Your assignment
What must be handed in is the entire listing, exactly as written, with no pictures.

The records
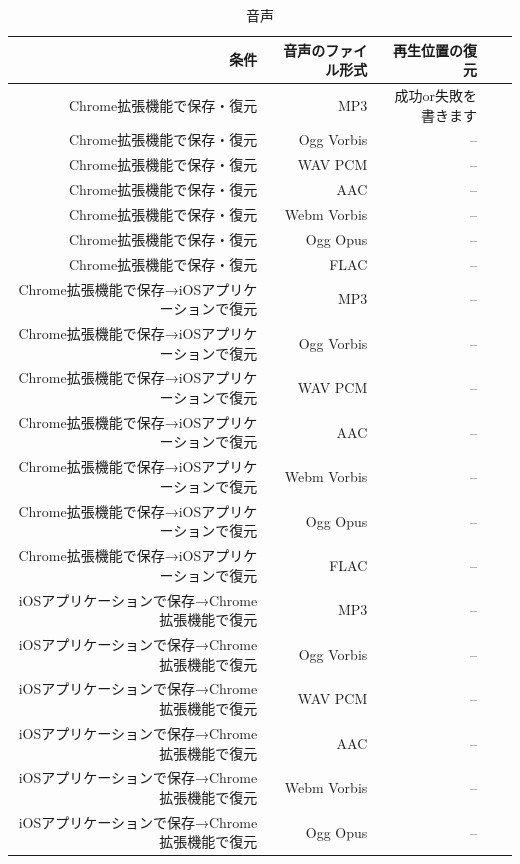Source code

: \begin{table}[htbp]
  \caption{音声}
  \label{tb:evl-result-audio}
  \begin{center}
    \begin{tabular}{rrrrr}
      \hline
      条件 & 音声のファイル形式 & 再生位置の復元 \\ \hline \hline
      Chrome拡張機能で保存・復元 & MP3 & 成功or失敗を書きます  \\ \hline
      Chrome拡張機能で保存・復元 & Ogg Vorbis & --  \\ \hline
      Chrome拡張機能で保存・復元 & WAV PCM & --  \\ \hline
      Chrome拡張機能で保存・復元 & AAC & --  \\ \hline
      Chrome拡張機能で保存・復元 & Webm Vorbis & --  \\ \hline
      Chrome拡張機能で保存・復元 & Ogg Opus & --  \\ \hline
      Chrome拡張機能で保存・復元 & FLAC & --  \\ \hline
      Chrome拡張機能で保存→iOSアプリケーションで復元 & MP3 & --  \\ \hline
      Chrome拡張機能で保存→iOSアプリケーションで復元 & Ogg Vorbis & --  \\ \hline
      Chrome拡張機能で保存→iOSアプリケーションで復元 & WAV PCM & --  \\ \hline
      Chrome拡張機能で保存→iOSアプリケーションで復元 & AAC & --  \\ \hline
      Chrome拡張機能で保存→iOSアプリケーションで復元 & Webm Vorbis & --  \\ \hline
      Chrome拡張機能で保存→iOSアプリケーションで復元 & Ogg Opus & --  \\ \hline
      Chrome拡張機能で保存→iOSアプリケーションで復元 & FLAC & --  \\ \hline
      iOSアプリケーションで保存→Chrome拡張機能で復元 & MP3 & --  \\ \hline
      iOSアプリケーションで保存→Chrome拡張機能で復元 & Ogg Vorbis & --  \\ \hline
      iOSアプリケーションで保存→Chrome拡張機能で復元 & WAV PCM & --  \\ \hline
      iOSアプリケーションで保存→Chrome拡張機能で復元 & AAC & --  \\ \hline
      iOSアプリケーションで保存→Chrome拡張機能で復元 & Webm Vorbis & --  \\ \hline
      iOSアプリケーションで保存→Chrome拡張機能で復元 & Ogg Opus & --  \\ \hline

\end{tabular}
\end{center}
\end{table}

Solved problem
Source code

: \begin{table}[htbp]
  \caption{音声}
  \label{tb:evl-result-audio}
  \begin{center}
    \begin{tabular}{rrrrr}
      \hline
      条件 & 音声のファイル形式 & 再生位置の復元 \\ \hline \hline
      Chrome拡張機能で保存・復元 & MP3 & 成功or失敗を書きます  \\ \hline
      Chrome拡張機能で保存・復元 & Ogg Vorbis & --  \\ \hline
      Chrome拡張機能で保存・復元 & WAV PCM & --  \\ \hline
      Chrome拡張機能で保存・復元 & AAC & --  \\ \hline
      Chrome拡張機能で保存・復元 & Webm Vorbis & --  \\ \hline
      Chrome拡張機能で保存・復元 & Ogg Opus & --  \\ \hline
      Chrome拡張機能で保存・復元 & FLAC & --  \\ \hline
      Chrome拡張機能で保存→iOSアプリケーションで復元 & MP3 & --  \\ \hline
      Chrome拡張機能で保存→iOSアプリケーションで復元 & Ogg Vorbis & --  \\ \hline
      Chrome拡張機能で保存→iOSアプリケーションで復元 & WAV PCM & --  \\ \hline
      Chrome拡張機能で保存→iOSアプリケーションで復元 & AAC & --  \\ \hline
      Chrome拡張機能で保存→iOSアプリケーションで復元 & Webm Vorbis & --  \\ \hline
      Chrome拡張機能で保存→iOSアプリケーションで復元 & Ogg Opus & --  \\ \hline
      Chrome拡張機能で保存→iOSアプリケーションで復元 & FLAC & --  \\ \hline
      iOSアプリケーションで保存→Chrome拡張機能で復元 & MP3 & --  \\ \hline
      iOSアプリケーションで保存→Chrome拡張機能で復元 & Ogg Vorbis & --  \\ \hline
      iOSアプリケーションで保存→Chrome拡張機能で復元 & WAV PCM & --  \\ \hline
      iOSアプリケーションで保存→Chrome拡張機能で復元 & AAC & --  \\ \hline
      iOSアプリケーションで保存→Chrome拡張機能で復元 & Webm Vorbis & --  \\ \hline
      iOSアプリケーションで保存→Chrome拡張機能で復元 & Ogg Opus & --  \\ \hline

\end{tabular}
\end{center}
\end{table}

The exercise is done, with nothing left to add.